## Problem to solve:
Please copy each line of the listing that includes the string "master".

## Dataset entries:
►
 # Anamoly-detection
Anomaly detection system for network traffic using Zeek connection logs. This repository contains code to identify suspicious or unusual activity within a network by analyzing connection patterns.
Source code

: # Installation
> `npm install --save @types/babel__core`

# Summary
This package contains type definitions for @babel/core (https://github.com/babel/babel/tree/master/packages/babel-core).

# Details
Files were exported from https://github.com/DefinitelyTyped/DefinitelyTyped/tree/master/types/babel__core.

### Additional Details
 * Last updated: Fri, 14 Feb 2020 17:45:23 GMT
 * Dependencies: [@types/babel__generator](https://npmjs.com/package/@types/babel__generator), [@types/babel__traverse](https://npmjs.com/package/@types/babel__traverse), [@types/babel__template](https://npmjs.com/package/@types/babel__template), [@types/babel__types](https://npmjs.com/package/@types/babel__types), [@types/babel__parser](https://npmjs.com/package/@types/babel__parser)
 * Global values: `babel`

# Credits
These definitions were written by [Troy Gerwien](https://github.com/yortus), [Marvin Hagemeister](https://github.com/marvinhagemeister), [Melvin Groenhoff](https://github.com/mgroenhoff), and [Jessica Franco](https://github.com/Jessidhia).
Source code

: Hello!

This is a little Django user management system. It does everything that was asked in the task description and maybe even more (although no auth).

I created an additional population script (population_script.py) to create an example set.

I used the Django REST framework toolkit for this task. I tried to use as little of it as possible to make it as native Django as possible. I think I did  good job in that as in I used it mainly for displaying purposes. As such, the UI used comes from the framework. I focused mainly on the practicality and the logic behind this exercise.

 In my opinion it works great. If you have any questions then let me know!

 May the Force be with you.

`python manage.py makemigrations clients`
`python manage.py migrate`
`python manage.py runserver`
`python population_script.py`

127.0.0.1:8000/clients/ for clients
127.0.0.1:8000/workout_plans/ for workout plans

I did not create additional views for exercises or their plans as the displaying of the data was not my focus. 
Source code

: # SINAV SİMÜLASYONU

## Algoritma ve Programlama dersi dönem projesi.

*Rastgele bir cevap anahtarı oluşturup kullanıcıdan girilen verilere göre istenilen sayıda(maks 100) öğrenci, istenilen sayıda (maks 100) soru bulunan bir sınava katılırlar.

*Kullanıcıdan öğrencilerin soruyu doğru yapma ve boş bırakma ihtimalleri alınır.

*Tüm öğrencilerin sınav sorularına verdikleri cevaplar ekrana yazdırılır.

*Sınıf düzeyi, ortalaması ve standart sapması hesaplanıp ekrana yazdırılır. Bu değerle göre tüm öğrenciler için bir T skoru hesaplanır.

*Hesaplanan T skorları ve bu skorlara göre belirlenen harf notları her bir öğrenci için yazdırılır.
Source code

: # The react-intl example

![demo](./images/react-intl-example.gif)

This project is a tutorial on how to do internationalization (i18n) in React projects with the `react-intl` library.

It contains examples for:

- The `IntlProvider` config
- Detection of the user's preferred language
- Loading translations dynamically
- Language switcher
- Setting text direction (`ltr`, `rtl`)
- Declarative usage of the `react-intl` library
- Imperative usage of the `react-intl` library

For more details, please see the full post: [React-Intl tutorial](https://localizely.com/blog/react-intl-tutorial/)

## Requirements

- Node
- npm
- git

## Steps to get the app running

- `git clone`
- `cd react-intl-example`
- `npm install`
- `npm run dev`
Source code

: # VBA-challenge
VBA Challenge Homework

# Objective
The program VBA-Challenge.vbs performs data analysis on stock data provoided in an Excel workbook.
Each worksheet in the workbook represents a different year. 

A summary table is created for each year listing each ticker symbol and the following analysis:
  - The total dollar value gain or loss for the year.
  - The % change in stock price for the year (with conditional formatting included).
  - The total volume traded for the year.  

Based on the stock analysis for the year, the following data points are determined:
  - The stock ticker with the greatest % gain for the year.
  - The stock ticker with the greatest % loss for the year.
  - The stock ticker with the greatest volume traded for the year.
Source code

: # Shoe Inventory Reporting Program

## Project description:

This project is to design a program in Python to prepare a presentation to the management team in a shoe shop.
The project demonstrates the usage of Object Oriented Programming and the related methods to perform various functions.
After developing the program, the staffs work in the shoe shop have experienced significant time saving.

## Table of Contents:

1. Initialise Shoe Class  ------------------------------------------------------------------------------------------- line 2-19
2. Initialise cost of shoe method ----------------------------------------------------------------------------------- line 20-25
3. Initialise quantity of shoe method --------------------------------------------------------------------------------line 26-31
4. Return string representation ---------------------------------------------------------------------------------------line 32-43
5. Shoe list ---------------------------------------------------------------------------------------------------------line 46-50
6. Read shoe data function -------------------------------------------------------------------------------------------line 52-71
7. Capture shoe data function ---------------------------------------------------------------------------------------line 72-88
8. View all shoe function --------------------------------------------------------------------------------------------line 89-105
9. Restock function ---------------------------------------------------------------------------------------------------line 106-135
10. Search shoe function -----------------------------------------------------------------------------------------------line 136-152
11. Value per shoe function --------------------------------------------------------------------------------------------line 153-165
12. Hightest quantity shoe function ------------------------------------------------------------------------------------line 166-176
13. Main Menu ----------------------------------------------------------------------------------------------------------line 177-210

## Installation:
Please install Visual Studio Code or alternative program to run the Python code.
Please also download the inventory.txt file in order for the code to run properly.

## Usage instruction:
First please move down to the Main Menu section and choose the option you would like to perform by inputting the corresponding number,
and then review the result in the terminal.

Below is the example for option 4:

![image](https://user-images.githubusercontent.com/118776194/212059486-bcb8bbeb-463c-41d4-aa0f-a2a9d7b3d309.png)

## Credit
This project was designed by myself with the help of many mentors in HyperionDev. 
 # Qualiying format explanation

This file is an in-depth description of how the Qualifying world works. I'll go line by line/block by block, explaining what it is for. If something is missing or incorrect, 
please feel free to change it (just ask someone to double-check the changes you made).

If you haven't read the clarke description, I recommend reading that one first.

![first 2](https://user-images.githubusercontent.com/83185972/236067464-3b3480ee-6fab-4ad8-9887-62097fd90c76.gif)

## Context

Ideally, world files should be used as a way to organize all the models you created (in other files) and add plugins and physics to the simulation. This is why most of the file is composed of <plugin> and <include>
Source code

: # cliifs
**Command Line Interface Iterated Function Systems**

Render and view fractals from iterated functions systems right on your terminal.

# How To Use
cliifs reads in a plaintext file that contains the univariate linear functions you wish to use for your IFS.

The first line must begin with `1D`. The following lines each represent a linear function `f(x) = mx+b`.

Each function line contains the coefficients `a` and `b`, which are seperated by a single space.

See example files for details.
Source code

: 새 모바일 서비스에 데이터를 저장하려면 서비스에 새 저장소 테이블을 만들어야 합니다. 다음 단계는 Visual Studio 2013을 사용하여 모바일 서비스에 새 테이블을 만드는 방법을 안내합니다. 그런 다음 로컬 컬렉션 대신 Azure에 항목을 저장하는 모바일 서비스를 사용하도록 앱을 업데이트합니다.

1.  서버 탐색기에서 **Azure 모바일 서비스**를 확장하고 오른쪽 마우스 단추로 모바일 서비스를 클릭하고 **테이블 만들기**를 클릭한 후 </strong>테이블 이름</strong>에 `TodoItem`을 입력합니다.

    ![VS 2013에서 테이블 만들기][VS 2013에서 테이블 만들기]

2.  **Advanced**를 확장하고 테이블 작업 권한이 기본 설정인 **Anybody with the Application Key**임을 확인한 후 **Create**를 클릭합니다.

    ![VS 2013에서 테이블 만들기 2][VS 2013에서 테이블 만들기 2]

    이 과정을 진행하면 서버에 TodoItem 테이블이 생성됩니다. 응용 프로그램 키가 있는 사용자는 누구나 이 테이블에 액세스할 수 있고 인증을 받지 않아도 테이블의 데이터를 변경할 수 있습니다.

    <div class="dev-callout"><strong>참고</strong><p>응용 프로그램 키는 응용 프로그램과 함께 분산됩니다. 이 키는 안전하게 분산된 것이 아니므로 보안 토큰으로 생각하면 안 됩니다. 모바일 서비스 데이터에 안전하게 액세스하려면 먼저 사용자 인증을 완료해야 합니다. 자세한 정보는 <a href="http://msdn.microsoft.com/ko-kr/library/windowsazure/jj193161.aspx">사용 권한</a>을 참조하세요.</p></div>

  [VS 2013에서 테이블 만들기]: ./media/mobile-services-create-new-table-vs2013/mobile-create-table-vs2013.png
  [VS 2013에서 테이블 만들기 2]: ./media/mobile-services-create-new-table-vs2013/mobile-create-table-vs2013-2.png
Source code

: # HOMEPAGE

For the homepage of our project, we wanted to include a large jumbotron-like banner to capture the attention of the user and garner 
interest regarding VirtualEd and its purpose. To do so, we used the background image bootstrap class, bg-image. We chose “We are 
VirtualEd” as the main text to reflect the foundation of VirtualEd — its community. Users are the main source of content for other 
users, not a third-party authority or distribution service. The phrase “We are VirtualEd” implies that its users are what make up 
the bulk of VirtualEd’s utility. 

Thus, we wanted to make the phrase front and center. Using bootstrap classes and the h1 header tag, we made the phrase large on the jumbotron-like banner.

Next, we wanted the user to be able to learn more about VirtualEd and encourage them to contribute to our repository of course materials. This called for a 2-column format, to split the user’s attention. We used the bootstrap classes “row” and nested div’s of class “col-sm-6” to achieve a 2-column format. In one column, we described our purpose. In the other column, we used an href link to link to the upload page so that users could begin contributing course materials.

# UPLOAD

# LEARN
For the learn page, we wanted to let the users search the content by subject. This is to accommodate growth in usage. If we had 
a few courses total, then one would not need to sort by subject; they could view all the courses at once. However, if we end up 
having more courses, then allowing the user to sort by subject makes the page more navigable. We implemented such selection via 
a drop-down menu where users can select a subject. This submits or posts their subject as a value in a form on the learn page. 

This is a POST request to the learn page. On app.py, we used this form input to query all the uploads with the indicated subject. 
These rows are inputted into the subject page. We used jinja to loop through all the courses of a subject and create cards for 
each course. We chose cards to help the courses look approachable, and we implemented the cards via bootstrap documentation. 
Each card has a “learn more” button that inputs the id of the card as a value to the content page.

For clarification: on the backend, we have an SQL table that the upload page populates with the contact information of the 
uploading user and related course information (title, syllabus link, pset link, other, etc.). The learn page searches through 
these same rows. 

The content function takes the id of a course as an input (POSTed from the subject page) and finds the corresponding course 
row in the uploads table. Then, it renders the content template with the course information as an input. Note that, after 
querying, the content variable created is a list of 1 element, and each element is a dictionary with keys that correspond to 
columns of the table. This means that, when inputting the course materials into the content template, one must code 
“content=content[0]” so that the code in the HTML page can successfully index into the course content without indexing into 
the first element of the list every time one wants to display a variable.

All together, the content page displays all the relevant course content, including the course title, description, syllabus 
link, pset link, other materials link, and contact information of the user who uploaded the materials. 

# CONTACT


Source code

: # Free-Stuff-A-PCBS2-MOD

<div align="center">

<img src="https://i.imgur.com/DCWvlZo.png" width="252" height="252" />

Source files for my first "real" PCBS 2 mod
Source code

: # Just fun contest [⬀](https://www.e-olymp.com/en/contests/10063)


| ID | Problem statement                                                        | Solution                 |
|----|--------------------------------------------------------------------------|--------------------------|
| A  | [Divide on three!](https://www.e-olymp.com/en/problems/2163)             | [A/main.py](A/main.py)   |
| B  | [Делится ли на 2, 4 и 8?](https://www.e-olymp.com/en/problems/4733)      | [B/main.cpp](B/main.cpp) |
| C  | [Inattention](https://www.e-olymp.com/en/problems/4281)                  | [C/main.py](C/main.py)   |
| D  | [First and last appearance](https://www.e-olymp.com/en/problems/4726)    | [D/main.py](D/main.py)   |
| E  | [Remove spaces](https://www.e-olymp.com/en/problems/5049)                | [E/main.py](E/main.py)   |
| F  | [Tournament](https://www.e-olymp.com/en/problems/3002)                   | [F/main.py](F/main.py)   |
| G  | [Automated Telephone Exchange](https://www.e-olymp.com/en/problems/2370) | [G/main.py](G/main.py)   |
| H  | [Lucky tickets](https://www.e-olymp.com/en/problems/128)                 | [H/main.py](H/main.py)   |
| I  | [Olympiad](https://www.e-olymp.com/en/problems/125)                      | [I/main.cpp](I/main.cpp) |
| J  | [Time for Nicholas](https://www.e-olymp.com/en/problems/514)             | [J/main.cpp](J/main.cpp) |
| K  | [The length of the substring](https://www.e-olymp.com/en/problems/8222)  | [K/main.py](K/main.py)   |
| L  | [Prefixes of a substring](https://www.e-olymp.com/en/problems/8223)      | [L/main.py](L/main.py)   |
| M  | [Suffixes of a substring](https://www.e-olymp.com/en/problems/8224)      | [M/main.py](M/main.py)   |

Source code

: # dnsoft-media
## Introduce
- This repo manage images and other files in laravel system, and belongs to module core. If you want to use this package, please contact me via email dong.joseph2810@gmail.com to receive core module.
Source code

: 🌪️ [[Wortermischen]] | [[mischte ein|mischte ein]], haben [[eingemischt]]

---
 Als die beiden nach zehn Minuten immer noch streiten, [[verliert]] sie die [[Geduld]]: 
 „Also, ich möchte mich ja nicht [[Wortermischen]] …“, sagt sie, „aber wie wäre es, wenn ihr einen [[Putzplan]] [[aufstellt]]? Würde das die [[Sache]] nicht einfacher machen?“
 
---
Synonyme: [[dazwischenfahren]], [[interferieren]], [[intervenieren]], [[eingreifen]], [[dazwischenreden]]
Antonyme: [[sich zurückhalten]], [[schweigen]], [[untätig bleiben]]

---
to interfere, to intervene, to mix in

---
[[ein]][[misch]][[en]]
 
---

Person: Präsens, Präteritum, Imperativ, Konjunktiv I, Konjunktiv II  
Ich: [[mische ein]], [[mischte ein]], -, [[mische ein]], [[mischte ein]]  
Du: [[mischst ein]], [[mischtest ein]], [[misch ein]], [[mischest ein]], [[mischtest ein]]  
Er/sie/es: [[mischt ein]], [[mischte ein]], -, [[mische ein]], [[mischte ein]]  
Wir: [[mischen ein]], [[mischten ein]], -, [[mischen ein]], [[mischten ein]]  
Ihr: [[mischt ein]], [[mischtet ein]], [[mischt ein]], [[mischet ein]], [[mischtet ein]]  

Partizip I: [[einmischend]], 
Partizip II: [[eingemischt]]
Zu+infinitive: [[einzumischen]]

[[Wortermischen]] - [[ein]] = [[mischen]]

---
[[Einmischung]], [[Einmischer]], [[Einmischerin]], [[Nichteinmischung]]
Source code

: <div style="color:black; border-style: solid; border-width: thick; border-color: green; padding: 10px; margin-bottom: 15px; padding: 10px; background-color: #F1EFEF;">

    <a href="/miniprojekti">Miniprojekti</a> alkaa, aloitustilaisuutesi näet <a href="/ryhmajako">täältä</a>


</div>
◄
## Result for this exercise:
This package contains type definitions for @babel/core (https://github.com/babel/babel/tree/master/packages/babel-core).
Files were exported from https://github.com/DefinitelyTyped/DefinitelyTyped/tree/master/types/babel__core.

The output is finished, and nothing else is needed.